▸ **Your assignment**
Count the lines in the entries that contain the string "figure". State nothing but the number.

+++

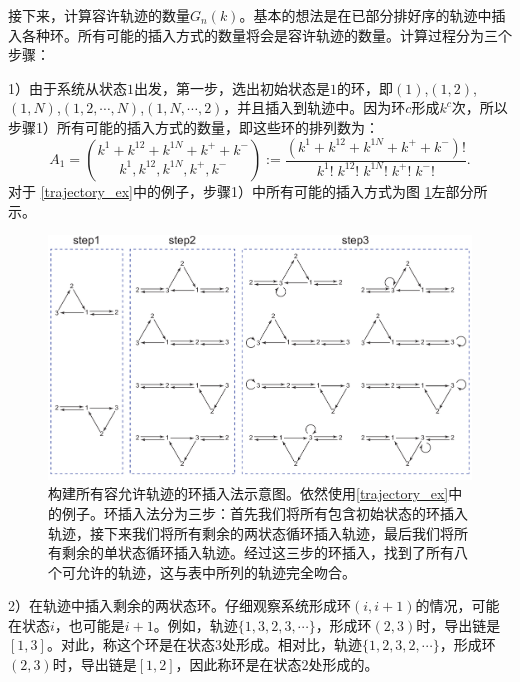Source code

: 接下来，计算容许轨迹的数量$G_n(k)$。基本的想法是在已部分排好序的轨迹中插入各种环。所有可能的插入方式的数量将会是容许轨迹的数量。计算过程分为三个步骤：

1）由于系统从状态$1$出发，第一步，选出初始状态是$1$的环，即$(1)$,$(1,2)$,$(1,N)$,$(1,2,\cdots,N)$,$(1,N,\cdots,2)$，并且插入到轨迹中。因为环$c$形成$k^c$次，所以步骤1）所有可能的插入方式的数量，即这些环的排列数为：
\begin{equation*}\label{formula:A1}
    A_1 = \binom{k^1+k^{12}+k^{1N}+k^{+}+k^{-}}{k^1,k^{12},k^{1N},k^{+},k^{-}}
    := \frac{(k^1+k^{12}+k^{1N}+k^{+}+k^{-})!}{k^1!\;k^{12}!\;k^{1N}!\;k^{+}!\;k^{-}!}.
\end{equation*}
对于 \ref{trajectory_ex}中的例子，步骤1）中所有可能的插入方式为图 \ref{figure:insertion}左部分所示。
\begin{figure}[htb!]
\centering
\includegraphics[scale=0.6]{chart/insertiongraph.pdf}
\caption{构建所有容允许轨迹的环插入法示意图。依然使用\ref{trajectory_ex}中的例子。环插入法分为三步：首先我们将所有包含初始状态的环插入轨迹，接下来我们将所有剩余的两状态循环插入轨迹，最后我们将所有剩余的单状态循环插入轨迹。经过这三步的环插入，找到了所有八个可允许的轨迹，这与表中所列的轨迹完全吻合。}
\label{figure:insertion}
\end{figure}

2）在轨迹中插入剩余的两状态环。仔细观察系统形成环$(i,i+1)$的情况，可能在状态$i$，也可能是$i+1$。例如，轨迹$\{1, 3, 2, 3, \cdots\}$，形成环$(2,3)$时，导出链是$[1, 3]$。对此，称这个环是在状态$3$处形成。相对比，轨迹$\{1,2,3,2, \cdots\}$，形成环$(2,3)$时，导出链是$[1, 2]$，因此称环是在状态$2$处形成的。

+++

▸ **Solution to the exercise**
4